On 1/15/2024 9:47 PM, Akkana Peck via Python-list wrote:
I wrote:
Also be warned that some modules (particularly if they're based on libraries
not written in Python) might not garbage collect, so you may need to use other
methods of cleaning up after those objects.
Chris Angelico writes:
Got any examples of that?
The big one for me was gdk-pixbuf, part of GTK. When you do something like
gtk.gdk.pixbuf_new_from_file(), there's a Python object that gets created, but
there's also the underlying C code that allocates memory for the pixbuf. When
the object went out of scope, the Python object was automatically garbage
collected, but the pixbuf data leaked.
This kind of thing can happen with PyQt, also. There are ways to
minimize it but I don't know if you can ever be sure all Qt C++ objects
will get deleted. It depends on the type of object and the circumstances.

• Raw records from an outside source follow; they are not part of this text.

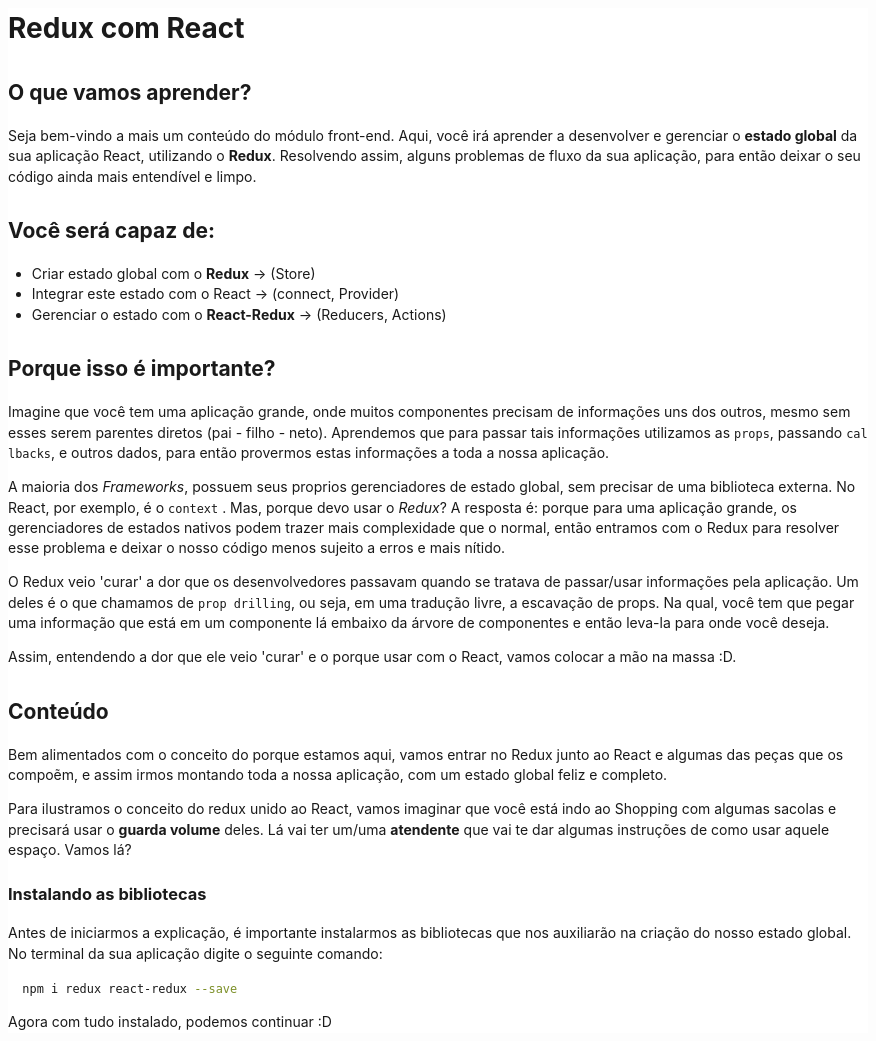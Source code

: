 # Redux com React
## O que vamos aprender?

Seja bem-vindo a mais um conteúdo do módulo front-end. Aqui, você irá aprender a desenvolver e gerenciar o **estado global** da sua aplicação React, utilizando o **Redux**. Resolvendo assim, alguns problemas de fluxo da sua aplicação, para então deixar o seu código ainda mais entendível e limpo.

## Você será capaz de:

 - Criar estado global com o **Redux** -> (Store)
 - Integrar este estado com o React -> (connect, Provider)
 - Gerenciar o estado com o **React-Redux** -> (Reducers, Actions)

## Porque isso é importante?

Imagine que você tem uma aplicação grande, onde muitos componentes precisam de informações uns dos outros, mesmo sem esses serem parentes diretos (pai - filho - neto). Aprendemos que para passar tais informações utilizamos as `props`, passando `callbacks`, e outros dados, para então provermos estas informações a toda a nossa aplicação.

A maioria dos *Frameworks*, possuem seus proprios gerenciadores de estado global, sem precisar de uma biblioteca externa. No React, por exemplo, é o `context` . Mas, porque devo usar o *Redux*? A resposta é: porque para uma aplicação grande, os gerenciadores de estados nativos podem trazer mais complexidade que o normal, então entramos com o Redux para resolver esse problema e deixar o nosso código menos sujeito a erros e mais nítido.

O Redux veio 'curar' a dor que os desenvolvedores passavam quando se tratava de passar/usar informações pela aplicação. Um deles é o que chamamos de `prop drilling`, ou seja, em uma tradução livre, a escavação de props. Na qual, você tem que pegar uma informação que está em um componente lá embaixo da árvore de componentes e então leva-la para onde você deseja.

Assim, entendendo a dor que ele veio 'curar' e o porque usar com o React, vamos colocar a mão na massa :D.


## Conteúdo

Bem alimentados com o conceito do porque estamos aqui, vamos entrar no Redux junto ao React e algumas das peças que os compoẽm, e assim irmos montando toda a nossa aplicação, com um estado global feliz e completo.

Para ilustramos o conceito do redux unido ao React, vamos imaginar que você  está indo ao Shopping com algumas sacolas e precisará usar o **guarda volume** deles. Lá vai ter um/uma **atendente** que vai te dar algumas instruções de como usar aquele espaço. Vamos lá?

### Instalando as bibliotecas
Antes de iniciarmos a explicação, é importante instalarmos as bibliotecas que nos auxiliarão na criação do nosso estado global. No terminal da sua aplicação digite o seguinte comando:
```sh
  npm i redux react-redux --save
```
Agora com tudo instalado, podemos continuar :D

Calling gc.collect() caused the pixbuf data to be garbage collected too.
There used to be a post explaining this on the pygtk mailing list: the link was
http://www.daa.com.au/pipermail/pygtk/2003-December/006499.html
but that page is gone now and I can't seem to find any other archives of that
list (it's not on archive.org either). And this was from GTK2; I never checked
whether the extra gc.collect() is still necessary in GTK3, but I figure leaving
it in doesn't hurt anything. I use pixbufs in a tiled map application, so there
are a lot of small pixbufs being repeatedly read and then deallocated.